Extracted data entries
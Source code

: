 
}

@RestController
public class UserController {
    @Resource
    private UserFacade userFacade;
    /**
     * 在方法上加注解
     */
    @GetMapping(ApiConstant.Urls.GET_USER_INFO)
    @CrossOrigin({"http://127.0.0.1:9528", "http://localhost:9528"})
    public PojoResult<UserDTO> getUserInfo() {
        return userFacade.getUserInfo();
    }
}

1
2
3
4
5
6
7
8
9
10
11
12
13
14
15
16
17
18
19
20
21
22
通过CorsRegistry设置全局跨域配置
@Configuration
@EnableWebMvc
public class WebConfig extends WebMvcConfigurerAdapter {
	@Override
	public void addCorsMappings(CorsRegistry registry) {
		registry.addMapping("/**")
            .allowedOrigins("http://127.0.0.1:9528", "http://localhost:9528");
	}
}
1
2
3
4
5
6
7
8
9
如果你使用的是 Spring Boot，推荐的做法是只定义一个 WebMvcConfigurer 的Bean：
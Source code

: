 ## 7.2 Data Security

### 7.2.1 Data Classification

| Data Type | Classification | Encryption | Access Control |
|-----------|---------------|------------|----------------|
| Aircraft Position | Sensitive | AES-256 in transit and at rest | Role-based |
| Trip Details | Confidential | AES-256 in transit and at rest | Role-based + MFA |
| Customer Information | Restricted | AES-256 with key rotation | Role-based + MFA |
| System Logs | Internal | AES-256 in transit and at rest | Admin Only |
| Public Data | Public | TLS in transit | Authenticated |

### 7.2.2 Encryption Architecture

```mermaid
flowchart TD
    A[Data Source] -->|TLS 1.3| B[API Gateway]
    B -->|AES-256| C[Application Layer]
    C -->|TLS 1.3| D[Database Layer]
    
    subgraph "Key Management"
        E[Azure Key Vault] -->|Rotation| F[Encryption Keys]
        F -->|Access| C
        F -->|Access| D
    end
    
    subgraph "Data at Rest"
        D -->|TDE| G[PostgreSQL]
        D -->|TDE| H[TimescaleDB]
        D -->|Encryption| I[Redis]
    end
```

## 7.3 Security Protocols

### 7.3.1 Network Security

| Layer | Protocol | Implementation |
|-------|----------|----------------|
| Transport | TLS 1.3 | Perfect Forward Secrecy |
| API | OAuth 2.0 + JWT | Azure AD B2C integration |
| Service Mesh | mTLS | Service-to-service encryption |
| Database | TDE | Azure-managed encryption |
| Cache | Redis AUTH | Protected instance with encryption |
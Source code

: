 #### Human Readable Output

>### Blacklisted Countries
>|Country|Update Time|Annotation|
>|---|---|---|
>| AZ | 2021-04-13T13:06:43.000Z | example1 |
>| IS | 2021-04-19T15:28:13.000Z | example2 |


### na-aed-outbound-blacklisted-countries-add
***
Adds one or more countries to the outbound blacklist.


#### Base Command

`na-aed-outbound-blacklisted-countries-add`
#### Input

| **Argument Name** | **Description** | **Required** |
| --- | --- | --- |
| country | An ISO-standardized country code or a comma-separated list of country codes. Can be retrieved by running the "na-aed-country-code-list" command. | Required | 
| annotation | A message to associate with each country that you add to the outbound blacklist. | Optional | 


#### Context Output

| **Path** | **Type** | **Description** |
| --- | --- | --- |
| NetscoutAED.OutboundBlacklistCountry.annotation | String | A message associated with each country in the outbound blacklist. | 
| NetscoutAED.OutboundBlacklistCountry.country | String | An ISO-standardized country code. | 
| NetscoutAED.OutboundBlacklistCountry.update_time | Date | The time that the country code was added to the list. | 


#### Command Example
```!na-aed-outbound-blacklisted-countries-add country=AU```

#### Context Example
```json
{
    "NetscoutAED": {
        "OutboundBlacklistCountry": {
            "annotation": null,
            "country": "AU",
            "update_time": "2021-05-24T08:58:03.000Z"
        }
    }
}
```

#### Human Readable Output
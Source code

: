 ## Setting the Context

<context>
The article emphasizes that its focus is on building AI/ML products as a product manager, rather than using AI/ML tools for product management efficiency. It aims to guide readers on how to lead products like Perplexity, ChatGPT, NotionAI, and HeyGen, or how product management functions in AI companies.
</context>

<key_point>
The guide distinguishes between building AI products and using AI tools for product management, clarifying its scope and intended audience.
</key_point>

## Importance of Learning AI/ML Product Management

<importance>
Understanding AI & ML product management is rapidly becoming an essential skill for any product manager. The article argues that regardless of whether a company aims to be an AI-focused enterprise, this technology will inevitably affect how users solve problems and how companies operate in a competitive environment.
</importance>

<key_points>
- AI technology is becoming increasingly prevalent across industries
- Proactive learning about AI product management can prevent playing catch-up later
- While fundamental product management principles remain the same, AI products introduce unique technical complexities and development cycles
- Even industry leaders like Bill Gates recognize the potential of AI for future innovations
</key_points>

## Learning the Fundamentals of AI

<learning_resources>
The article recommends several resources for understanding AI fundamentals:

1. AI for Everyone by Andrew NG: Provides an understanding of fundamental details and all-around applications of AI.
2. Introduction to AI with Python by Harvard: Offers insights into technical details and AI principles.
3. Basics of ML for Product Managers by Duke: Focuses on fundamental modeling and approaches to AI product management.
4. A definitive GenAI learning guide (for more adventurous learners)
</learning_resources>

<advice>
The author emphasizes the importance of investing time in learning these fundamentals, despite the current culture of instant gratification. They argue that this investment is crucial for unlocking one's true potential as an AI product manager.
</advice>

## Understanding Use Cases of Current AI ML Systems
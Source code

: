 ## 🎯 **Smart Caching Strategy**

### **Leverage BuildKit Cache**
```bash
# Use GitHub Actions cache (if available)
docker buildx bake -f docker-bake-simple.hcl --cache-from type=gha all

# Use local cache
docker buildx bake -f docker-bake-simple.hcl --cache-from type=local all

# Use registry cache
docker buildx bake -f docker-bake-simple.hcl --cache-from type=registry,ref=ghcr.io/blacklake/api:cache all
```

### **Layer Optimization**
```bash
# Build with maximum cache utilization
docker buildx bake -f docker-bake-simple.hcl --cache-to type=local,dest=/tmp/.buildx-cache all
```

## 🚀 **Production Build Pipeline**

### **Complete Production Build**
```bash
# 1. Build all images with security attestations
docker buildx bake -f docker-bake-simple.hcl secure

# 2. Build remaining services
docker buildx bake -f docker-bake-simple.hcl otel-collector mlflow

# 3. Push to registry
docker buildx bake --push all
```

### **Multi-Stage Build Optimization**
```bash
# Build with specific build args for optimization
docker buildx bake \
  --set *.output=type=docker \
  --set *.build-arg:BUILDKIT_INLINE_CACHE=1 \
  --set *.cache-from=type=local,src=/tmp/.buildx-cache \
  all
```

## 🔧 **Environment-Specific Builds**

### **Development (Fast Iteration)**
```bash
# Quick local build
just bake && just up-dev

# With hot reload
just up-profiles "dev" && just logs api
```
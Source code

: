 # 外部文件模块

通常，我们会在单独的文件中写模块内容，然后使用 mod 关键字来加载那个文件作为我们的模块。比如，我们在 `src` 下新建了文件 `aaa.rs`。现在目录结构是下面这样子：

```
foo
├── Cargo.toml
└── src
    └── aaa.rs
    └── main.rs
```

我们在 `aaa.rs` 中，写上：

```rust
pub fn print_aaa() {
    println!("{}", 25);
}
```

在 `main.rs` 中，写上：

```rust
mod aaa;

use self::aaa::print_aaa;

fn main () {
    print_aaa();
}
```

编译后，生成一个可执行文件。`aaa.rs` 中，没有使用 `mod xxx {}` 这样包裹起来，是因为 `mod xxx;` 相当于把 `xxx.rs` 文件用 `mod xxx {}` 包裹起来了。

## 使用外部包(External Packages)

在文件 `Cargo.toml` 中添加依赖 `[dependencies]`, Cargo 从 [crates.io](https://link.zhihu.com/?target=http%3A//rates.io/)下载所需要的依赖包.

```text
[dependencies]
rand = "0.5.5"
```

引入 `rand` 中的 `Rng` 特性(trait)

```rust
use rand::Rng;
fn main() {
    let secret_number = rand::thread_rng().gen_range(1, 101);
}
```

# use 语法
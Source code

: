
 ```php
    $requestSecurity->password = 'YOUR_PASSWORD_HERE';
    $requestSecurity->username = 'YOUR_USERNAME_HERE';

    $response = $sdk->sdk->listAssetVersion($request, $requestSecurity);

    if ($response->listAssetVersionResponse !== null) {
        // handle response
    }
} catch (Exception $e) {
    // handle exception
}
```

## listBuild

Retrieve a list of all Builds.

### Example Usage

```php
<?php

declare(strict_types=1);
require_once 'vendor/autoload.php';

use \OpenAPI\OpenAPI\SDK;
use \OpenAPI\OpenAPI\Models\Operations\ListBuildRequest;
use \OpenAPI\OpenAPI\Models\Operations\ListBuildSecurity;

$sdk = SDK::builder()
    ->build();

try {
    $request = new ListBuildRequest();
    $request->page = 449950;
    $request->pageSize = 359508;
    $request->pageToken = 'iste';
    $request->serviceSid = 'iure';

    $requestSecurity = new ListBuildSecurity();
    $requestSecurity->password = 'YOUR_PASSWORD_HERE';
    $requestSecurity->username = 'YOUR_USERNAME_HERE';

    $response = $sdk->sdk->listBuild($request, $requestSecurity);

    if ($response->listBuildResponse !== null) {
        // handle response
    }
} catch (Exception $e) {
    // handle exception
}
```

■ **EXERCISE REQUIREMENTS**
Looking through the data above, copy out each line in which the string "OpenAPI" occurs.

■ **ANSWER SECTION**
use \OpenAPI\OpenAPI\SDK;
use \OpenAPI\OpenAPI\Models\Operations\ListBuildRequest;
use \OpenAPI\OpenAPI\Models\Operations\ListBuildSecurity;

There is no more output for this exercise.